As part of AN’s media collaboration with The Architectural League of New York, the March/April 2026 issue of The Designer’s Paperfeatures profiles of the League’s eight Emerging Voices winners. The biennial award recognizes the work of practices in the United States, Canada, and Mexico with unique design voices that concentrate on work beyond just architectural style. This month each of the companies will present their operate in a lecture series. Ahead of the online talks AN will present the company profiles online. Next up is D’Arcy Jones Architects, a Canada-based practice that will present its work on March 12. The complete list of winners can be found here and the calendar of lectures here.

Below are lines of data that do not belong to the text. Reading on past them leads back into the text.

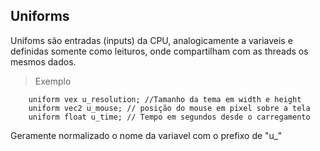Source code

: ## Uniforms

Unifoms são entradas (inputs) da CPU, analogicamente a variaveis e definidas somente como leituros, onde compartilham com as threads os mesmos dados.

> Exemplo

```
    uniform vex u_resolution; //Tamanho da tema em width e height
    uniform vec2 u_mouse; // posição do mouse em pixel sobre a tela
    uniform float u_time; // Tempo em segundos desde o carregamento

```

Geramente normalizado o nome da variavel com o prefixo de "u_"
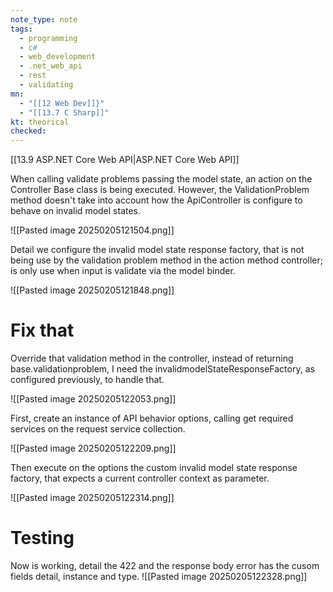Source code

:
 ```yaml
---
note_type: note
tags:
  - programming
  - c#
  - web_development
  - .net_web_api
  - rest
  - validating
mn:
  - "[[12 Web Dev]]}"
  - "[[13.7 C Sharp]]"
kt: theorical
checked:
---
```

[[13.9 ASP.NET Core Web API|ASP.NET Core Web API]]

When calling validate problems passing the model state, an action on the Controller Base class is being executed. However, the ValidationProblem method doesn't take into account how the ApiController is configure to behave on invalid model states.   

![[Pasted image 20250205121504.png]]

Detail we configure the invalid model state response factory, that is not being use by the validation problem method in the action method controller; is only use when input is validate via the model binder. 

![[Pasted image 20250205121848.png]]

# Fix that
Override that validation method in the controller, instead of returning base.validationproblem, I need the invalidmodelStateResponseFactory, as configured previously, to handle that.

![[Pasted image 20250205122053.png]]

First, create an instance of API behavior options, calling get required services on the request service collection.

![[Pasted image 20250205122209.png]]

Then execute on the options the custom  invalid model state response factory, that expects a current controller context as parameter. 

![[Pasted image 20250205122314.png]]

# Testing
Now is working, detail the 422 and the response body error has the cusom fields detail, instance and type. 
![[Pasted image 20250205122328.png]]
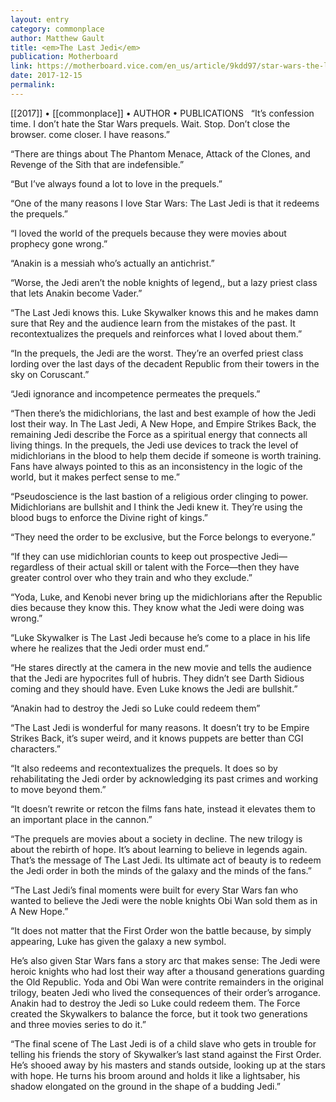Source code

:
 ```yaml
---
layout: entry
category: commonplace
author: Matthew Gault
title: <em>The Last Jedi</em>
publication: Motherboard
link: https://motherboard.vice.com/en_us/article/9kdd97/star-wars-the-last-jedi-review-makes-prequels-good
date: 2017-12-15
permalink: 
---
```


[[2017]] • [[commonplace]] • AUTHOR • PUBLICATIONS 
 
“It’s confession time. I don’t hate the Star Wars prequels. Wait. Stop. Don’t close the browser. come closer. I have reasons.”

“There are things about The Phantom Menace, Attack of the Clones, and Revenge of the Sith that are indefensible.”

“But I’ve always found a lot to love in the prequels.”

“One of the many reasons I love Star Wars: The Last Jedi is that it redeems the prequels.”

“I loved the world of the prequels because they were movies about prophecy gone wrong.”

“Anakin is a messiah who’s actually an antichrist.”

“Worse, the Jedi aren’t the noble knights of legend,, but a lazy priest class that lets Anakin become Vader.”

“The Last Jedi knows this. Luke Skywalker knows this and he makes damn sure that Rey and the audience learn from the mistakes of the past. It recontextualizes the prequels and reinforces what I loved about them.”

“In the prequels, the Jedi are the worst. They’re an overfed priest class lording over the last days of the decadent Republic from their towers in the sky on Coruscant.”

“Jedi ignorance and incompetence permeates the prequels.”

“Then there’s the midichlorians, the last and best example of how the Jedi lost their way. In The Last Jedi, A New Hope, and Empire Strikes Back, the remaining Jedi describe the Force as a spiritual energy that connects all living things. In the prequels, the Jedi use devices to track the level of midichlorians in the blood to help them decide if someone is worth training. Fans have always pointed to this as an inconsistency in the logic of the world, but it makes perfect sense to me.”

“Pseudoscience is the last bastion of a religious order clinging to power. Midichlorians are bullshit and I think the Jedi knew it. They’re using the blood bugs to enforce the Divine right of kings.”

“They need the order to be exclusive, but the Force belongs to everyone.”

“If they can use midichlorian counts to keep out prospective Jedi—regardless of their actual skill or talent with the Force—then they have greater control over who they train and who they exclude.”

“Yoda, Luke, and Kenobi never bring up the midichlorians after the Republic dies because they know this. They know what the Jedi were doing was wrong.”

“Luke Skywalker is The Last Jedi because he’s come to a place in his life where he realizes that the Jedi order must end.”

“He stares directly at the camera in the new movie and tells the audience that the Jedi are hypocrites full of hubris. They didn’t see Darth Sidious coming and they should have. Even Luke knows the Jedi are bullshit.”

“Anakin had to destroy the Jedi so Luke could redeem them”

“The Last Jedi is wonderful for many reasons. It doesn’t try to be Empire Strikes Back, it’s super weird, and it knows puppets are better than CGI characters.”

“It also redeems and recontextualizes the prequels. It does so by rehabilitating the Jedi order by acknowledging its past crimes and working to move beyond them.”

“It doesn’t rewrite or retcon the films fans hate, instead it elevates them to an important place in the cannon.”

“The prequels are movies about a society in decline. The new trilogy is about the rebirth of hope. It’s about learning to believe in legends again. That’s the message of The Last Jedi. Its ultimate act of beauty is to redeem the Jedi order in both the minds of the galaxy and the minds of the fans.”

“The Last Jedi’s final moments were built for every Star Wars fan who wanted to believe the Jedi were the noble knights Obi Wan sold them as in A New Hope.”

“It does not matter that the First Order won the battle because, by simply appearing, Luke has given the galaxy a new symbol.

He’s also given Star Wars fans a story arc that makes sense: The Jedi were heroic knights who had lost their way after a thousand generations guarding the Old Republic. Yoda and Obi Wan were contrite remainders in the original trilogy, beaten Jedi who lived the consequences of their order’s arrogance. Anakin had to destroy the Jedi so Luke could redeem them. The Force created the Skywalkers to balance the force, but it took two generations and three movies series to do it.”

“The final scene of The Last Jedi is of a child slave who gets in trouble for telling his friends the story of Skywalker’s last stand against the First Order. He’s shooed away by his masters and stands outside, looking up at the stars with hope. He turns his broom around and holds it like a lightsaber, his shadow elongated on the ground in the shape of a budding Jedi.”

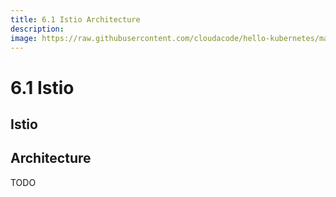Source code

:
 ```yaml
---
title: 6.1 Istio Architecture
description:
image: https://raw.githubusercontent.com/cloudacode/hello-kubernetes/main/docs/assets/kubernetes-school.png
---
```


# 6.1 Istio

## Istio

## Architecture

TODO
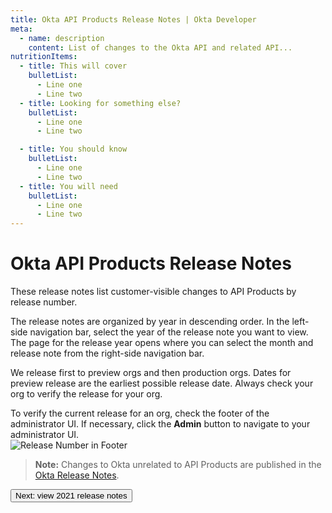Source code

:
 ```yaml
---
title: Okta API Products Release Notes | Okta Developer
meta:
  - name: description
    content: List of changes to the Okta API and related API...
nutritionItems:
  - title: This will cover
    bulletList:
      - Line one
      - Line two
  - title: Looking for something else?
    bulletList:
      - Line one
      - Line two

  - title: You should know
    bulletList:
      - Line one
      - Line two
  - title: You will need
    bulletList:
      - Line one
      - Line two
---
```


# Okta API Products Release Notes

These release notes list customer-visible changes to API Products by release number.

The release notes are organized by year in descending order. In the left-side navigation bar, select the year of the release note you want to view. The page for the release year opens where you can select the month and release note from the right-side navigation bar.

We release first to preview orgs and then production orgs. Dates for preview release are the earliest possible release date. Always check your org to verify the release for your org.

To verify the current release for an org, check the footer of the administrator UI. If necessary, click the **Admin** button to navigate to your administrator UI.<br>
![Release Number in Footer](/img/release_notes/version_footer.png)

> **Note:** Changes to Okta unrelated to API Products are published in the [Okta Release Notes](https://help.okta.com/en/prod/okta_help_CSH.htm#ext_okta_relnotes).

<NutritionFacts></NutritionFacts>

<div class="next-section">
  <RouterLink to='/docs/release-notes/2021'>
    <button class="button is-button-cerise is-button-small">
      <span>Next: view 2021 release notes</span>
    </button>
  </RouterLink>
</div>
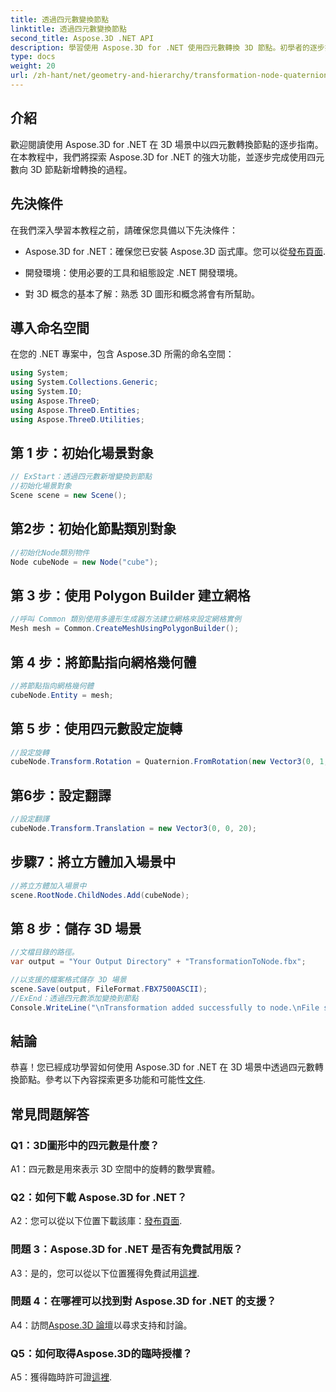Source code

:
 ```yaml
---
title: 透過四元數變換節點
linktitle: 透過四元數變換節點
second_title: Aspose.3D .NET API
description: 學習使用 Aspose.3D for .NET 使用四元數轉換 3D 節點。初學者的逐步指南。
type: docs
weight: 20
url: /zh-hant/net/geometry-and-hierarchy/transformation-node-quaternion/
---
```

## 介紹

歡迎閱讀使用 Aspose.3D for .NET 在 3D 場景中以四元數轉換節點的逐步指南。在本教程中，我們將探索 Aspose.3D for .NET 的強大功能，並逐步完成使用四元數向 3D 節點新增轉換的過程。

## 先決條件

在我們深入學習本教程之前，請確保您具備以下先決條件：

-  Aspose.3D for .NET：確保您已安裝 Aspose.3D 函式庫。您可以從[發布頁面](https://releases.aspose.com/3d/net/).

- 開發環境：使用必要的工具和組態設定 .NET 開發環境。

- 對 3D 概念的基本了解：熟悉 3D 圖形和概念將會有所幫助。

## 導入命名空間

在您的 .NET 專案中，包含 Aspose.3D 所需的命名空間：

```csharp
using System;
using System.Collections.Generic;
using System.IO;
using Aspose.ThreeD;
using Aspose.ThreeD.Entities;
using Aspose.ThreeD.Utilities;
```

## 第 1 步：初始化場景對象

```csharp
// ExStart：透過四元數新增變換到節點
//初始化場景對象
Scene scene = new Scene();
```

## 第2步：初始化節點類別對象

```csharp
//初始化Node類別物件
Node cubeNode = new Node("cube");
```

## 第 3 步：使用 Polygon Builder 建立網格

```csharp
//呼叫 Common 類別使用多邊形生成器方法建立網格來設定網格實例
Mesh mesh = Common.CreateMeshUsingPolygonBuilder();
```

## 第 4 步：將節點指向網格幾何體

```csharp
//將節點指向網格幾何體
cubeNode.Entity = mesh;
```

## 第 5 步：使用四元數設定旋轉

```csharp
//設定旋轉
cubeNode.Transform.Rotation = Quaternion.FromRotation(new Vector3(0, 1, 0), new Vector3(0.3, 0.5, 0.1));            
```

## 第6步：設定翻譯

```csharp
//設定翻譯
cubeNode.Transform.Translation = new Vector3(0, 0, 20);            
```

## 步驟7：將立方體加入場景中

```csharp
//將立方體加入場景中
scene.RootNode.ChildNodes.Add(cubeNode);
```

## 第 8 步：儲存 3D 場景

```csharp
//文檔目錄的路徑。
var output = "Your Output Directory" + "TransformationToNode.fbx";

//以支援的檔案格式儲存 3D 場景
scene.Save(output, FileFormat.FBX7500ASCII);
//ExEnd：透過四元數添加變換到節點
Console.WriteLine("\nTransformation added successfully to node.\nFile saved at " + output);
```

## 結論

恭喜！您已經成功學習如何使用 Aspose.3D for .NET 在 3D 場景中透過四元數轉換節點。參考以下內容探索更多功能和可能性[文件](https://reference.aspose.com/3d/net/).

## 常見問題解答

### Q1：3D圖形中的四元數是什麼？

A1：四元數是用來表示 3D 空間中的旋轉的數學實體。

### Q2：如何下載 Aspose.3D for .NET？

 A2：您可以從以下位置下載該庫：[發布頁面](https://releases.aspose.com/3d/net/).

### 問題 3：Aspose.3D for .NET 是否有免費試用版？

 A3：是的，您可以從以下位置獲得免費試用[這裡](https://releases.aspose.com/).

### 問題 4：在哪裡可以找到對 Aspose.3D for .NET 的支援？

 A4：訪問[Aspose.3D 論壇](https://forum.aspose.com/c/3d/18)以尋求支持和討論。

### Q5：如何取得Aspose.3D的臨時授權？

 A5：獲得臨時許可證[這裡](https://purchase.aspose.com/temporary-license/).
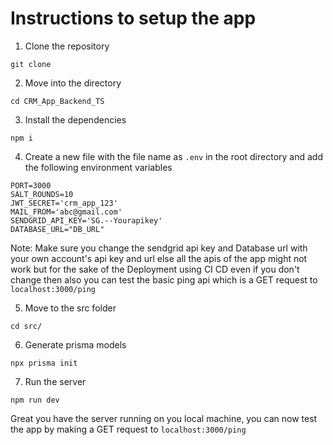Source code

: # Instructions to setup the app

1. Clone the repository

```
git clone 
```

2. Move into the directory

```
cd CRM_App_Backend_TS
```

3. Install the dependencies

```
npm i
```

4. Create a new file with the file name as `.env` in the root directory and add the following environment variables
```
PORT=3000
SALT_ROUNDS=10
JWT_SECRET='crm_app_123'
MAIL_FROM='abc@gmail.com'
SENDGRID_API_KEY='SG.--Yourapikey'
DATABASE_URL="DB_URL"
```

Note: Make sure you change the sendgrid api key and Database url with your own account's api key and url else all the apis of the app might not work but for the sake of the Deployment using CI CD even if you don't change then also you can test the basic ping api which is a GET request to `localhost:3000/ping`

5. Move to the src folder
   
```
cd src/
```

6. Generate prisma models

```
npx prisma init
```

7. Run the server

```
npm run dev
```

Great you have the server running on you local machine, you can now test the app by making a GET request to `localhost:3000/ping`
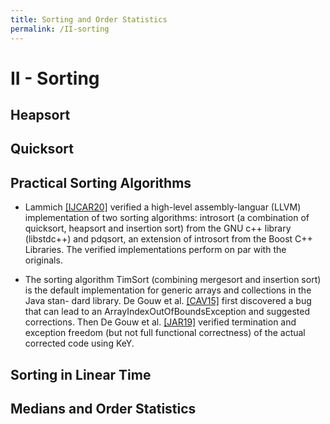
 ```yaml
---
title: Sorting and Order Statistics
permalink: /II-sorting
---
```

# II - Sorting

## Heapsort

## Quicksort

## Practical Sorting Algorithms

- Lammich [[IJCAR20]](https://link.springer.com/chapter/10.1007%2F978-3-030-51054-1_18) verified a high-level assembly-languar (LLVM) implementation of two sorting algorithms: introsort (a combination of quicksort, heapsort and insertion sort) from the GNU c++ library (libstdc++) and pdqsort, an extension of introsort from the Boost C++ Libraries. The verified implementations perform on par with the originals.

- The sorting algorithm TimSort (combining mergesort and insertion sort) is the default implementation for generic arrays and collections in the Java stan-
dard library. De Gouw et al. [[CAV15]](https://link.springer.com/chapter/10.1007%2F978-3-319-21690-4_16) first discovered a bug that can lead to an
ArrayIndexOutOfBoundsException and suggested corrections. Then De Gouw et al. [[JAR19]](https://link.springer.com/article/10.1007/s10817-017-9426-4) verified termination and exception freedom (but not full functional
correctness) of the actual corrected code using KeY.

## Sorting in Linear Time

## Medians and Order Statistics





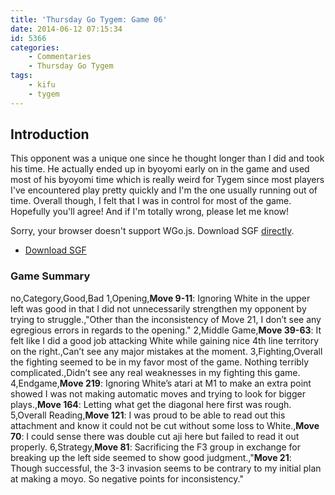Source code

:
 ```yaml
---
title: 'Thursday Go Tygem: Game 06'
date: 2014-06-12 07:15:34
id: 5366
categories:
	- Commentaries
	- Thursday Go Tygem
tags:
	- kifu
	- tygem
---
```


## Introduction

This opponent was a unique one since he thought longer than I did and took his time. He actually ended up in byoyomi early on in the game and used most of his byoyomi time which is really weird for Tygem since most players I've encountered play pretty quickly and I'm the one usually running out of time. Overall though, I felt that I was in control for most of the game. Hopefully you'll agree! And if I'm totally wrong, please let me know!

<article>
	<section data-wgo="/kifu/2014/2014.06.12-TGT-06.sgf" data-wgo-enablewheel="false" style="width: 100%">
	  <p>Sorry, your browser doesn't support WGo.js. Download SGF <a href="/kifu/2014/2014.06.12-TGT-06.sgf">directly</a>.</p>
	</section>
	<div><ul><li><a href="/kifu/2014/2014.06.12-TGT-06.sgf">Download SGF</a></li></ul></div>
</article>

### Game Summary

no,Category,Good,Bad
1,Opening,**Move 9-11**: Ignoring White in the upper left was good in that I did not unnecessarily strengthen my opponent by trying to struggle.,"Other than the inconsistency of Move 21, I don’t see any egregious errors in regards to the opening."
2,Middle Game,**Move 39-63**: It felt like I did a good job attacking White while gaining nice 4th line territory on the right.,Can’t see any major mistakes at the moment.
3,Fighting,Overall the fighting seemed to be in my favor most of the game. Nothing terribly complicated.,Didn’t see any real weaknesses in my fighting this game.
4,Endgame,**Move 219**: Ignoring White’s atari at M1 to make an extra point showed I was not making automatic moves and trying to look for bigger plays.,**Move 164**: Letting what get the diagonal here first was rough.
5,Overall Reading,**Move 121**: I was proud to be able to read out this attachment and know it could not be cut without some loss to White.,**Move 70**: I could sense there was double cut aji here but failed to read it out properly.
6,Strategy,**Move 81**: Sacrificing the F3 group in exchange for breaking up the left side seemed to show good judgment.,"**Move 21**: Though successful, the 3-3 invasion seems to be contrary to my initial plan at making a moyo. So negative points for inconsistency."
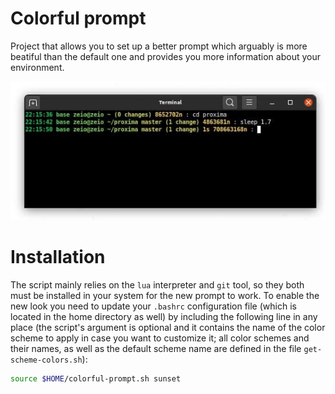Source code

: # Colorful prompt

Project that allows you to set up a better prompt which arguably is more beatiful than the default one and provides you more information about your environment.

![example of the new prompt look](example.jpg)

# Installation

The script mainly relies on the `lua` interpreter and `git` tool, so they both must be installed in your system for the new prompt to work. To enable the new look you need to update your `.bashrc` configuration file (which is located in the home directory as well) by including the following line in any place (the script's argument is optional and it contains the name of the color scheme to apply in case you want to customize it; all color schemes and their names, as well as the default scheme name are defined in the file `get-scheme-colors.sh`):

```sh
source $HOME/colorful-prompt.sh sunset
```

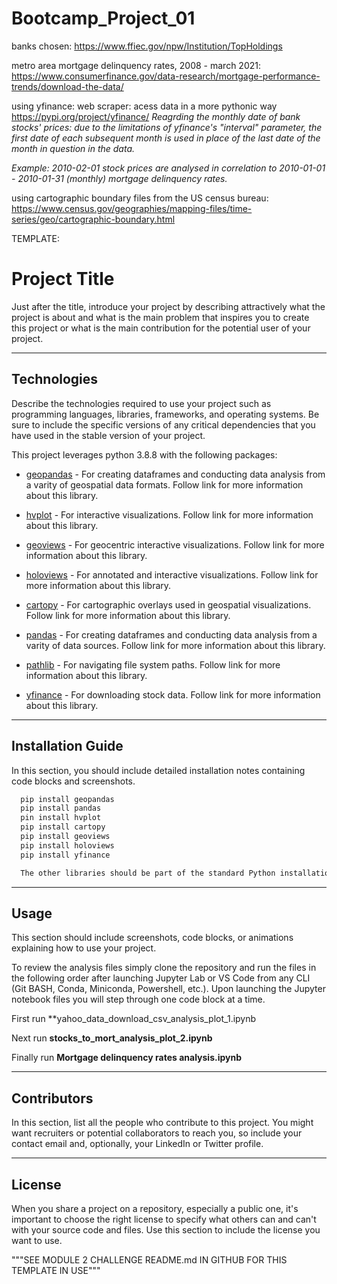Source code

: # Bootcamp_Project_01

banks chosen:
https://www.ffiec.gov/npw/Institution/TopHoldings

metro area mortgage delinquency rates, 2008 - march 2021:
https://www.consumerfinance.gov/data-research/mortgage-performance-trends/download-the-data/

using yfinance:
web scraper: acess data in a more pythonic way
https://pypi.org/project/yfinance/
*Reagrding the monthly date of bank stocks' prices: due to the limitations of yfinance's "interval" parameter, the first date of each subsequent month is used in place of the last date of the month in question in the data.*

*Example: 2010-02-01 stock prices are analysed in correlation to 2010-01-01 - 2010-01-31 (monthly) mortgage delinquency rates.*

using cartographic boundary files from the US census bureau:
https://www.census.gov/geographies/mapping-files/time-series/geo/cartographic-boundary.html


TEMPLATE:

# Project Title

Just after the title, introduce your project by describing attractively what the project is about and what is the main problem that inspires you to create this project or what is the main contribution for the potential user of your project.

---

## Technologies

Describe the technologies required to use your project such as programming languages, libraries, frameworks, and operating systems. Be sure to include the specific versions of any critical dependencies that you have used in the stable version of your project.

This project leverages python 3.8.8 with the following packages:

* [geopandas](https://geopandas.org/getting_started/install.html) - For creating dataframes and conducting data analysis from a varity of geospatial data formats. Follow link for more information about this library.

* [hvplot](https://hvplot.holoviz.org/) - For interactive visualizations. Follow link for more information about this library.

* [geoviews](https://geoviews.org/) - For geocentric interactive visualizations. Follow link for more information about this library.

* [holoviews](https://holoviews.org/) - For annotated and interactive visualizations. Follow link for more information about this library.

* [cartopy](https://scitools.org.uk/cartopy/docs/latest/) - For cartographic overlays used in geospatial visualizations. Follow link for more information about this library.

* [pandas](https://pandas.pydata.org/) - For creating dataframes and conducting data analysis from a varity of data sources. Follow link for more information about this library.

* [pathlib](https://docs.python.org/3.8/library/pathlib.html) - For navigating file system paths. Follow link for more information about this library.

* [yfinance](https://github.com/ranaroussi/yfinance) - For downloading stock data. Follow link for more information about this library.

---

## Installation Guide

In this section, you should include detailed installation notes containing code blocks and screenshots.

```python
  pip install geopandas
  pip install pandas
  pin install hvplot
  pip install cartopy
  pip install geoviews
  pip install holoviews
  pip install yfinance 

  The other libraries should be part of the standard Python installation. 
```

---

## Usage

This section should include screenshots, code blocks, or animations explaining how to use your project.

To review the analysis files simply clone the repository and run the files in the following order after launching Jupyter Lab or VS Code from any CLI (Git BASH, Conda, Miniconda, Powershell, etc.). Upon launching the Jupyter notebook files you will step through one code block at a time. 

First run **yahoo_data_download_csv_analysis_plot_1.ipynb




Next run **stocks_to_mort_analysis_plot_2.ipynb** 





Finally run **Mortgage delinquency rates analysis.ipynb**



---

## Contributors

In this section, list all the people who contribute to this project. You might want recruiters or potential collaborators to reach you, so include your contact email and, optionally, your LinkedIn or Twitter profile.

---

## License

When you share a project on a repository, especially a public one, it's important to choose the right license to specify what others can and can't with your source code and files. Use this section to include the license you want to use.




"""SEE MODULE 2 CHALLENGE README.md IN GITHUB FOR THIS TEMPLATE IN USE"""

On the surface, D’Arcy Jones Architects, led by Jones with a dozen or so staff in Vancouver, British Columbia, runs like other small firms: It takes on property work and renovation tasks, a few cultural and institutional commissions, and attempts its hand at competitions. Nevertheless, for Jones and those who experiment him, style work is just one part of the job. There are the weekly meetings, where personnel are encouraged to talk about whatever however the topic of architecture. And then there’s the strong focus the firm puts on research study, broadening its concentrate on studying materials and taking a look at theoretical and conceptual styles useful enough to be built. A number of the tasks D’Arcy Jones Architects deals with are extensions of this research-based technique. The company also has strategies to host conferences and begin its own internal press to publish books.
“We are growing to end up being a hybrid research-design office that I perhaps never ever set out to be, however it is just where my interests and people in the office’s interests lie,” Jones informed AN. “We’re not pleased to just get a new client style task. We want to talk about larger ideas.”
< img src ="https://www.archpaper.com/wp-content/uploads/2026/03/DArcy-Jones-Architects_260128_DJA-PHOTO-3.jpg"alt="A farmhouse in Agassiz, British Columbia "width="2048"/ > A farmhouse in Agassiz, British Columbia (Courtesy D’Arcy Jones Architects)
Among the firm’s bigger ideas is Jones’s present study of wood. Especially, the application of the material in the Middle Ages. A forthcoming book will publish his doctoral research study, which “challenges the conventions that limit creativity by satirizing architectural genuineness.”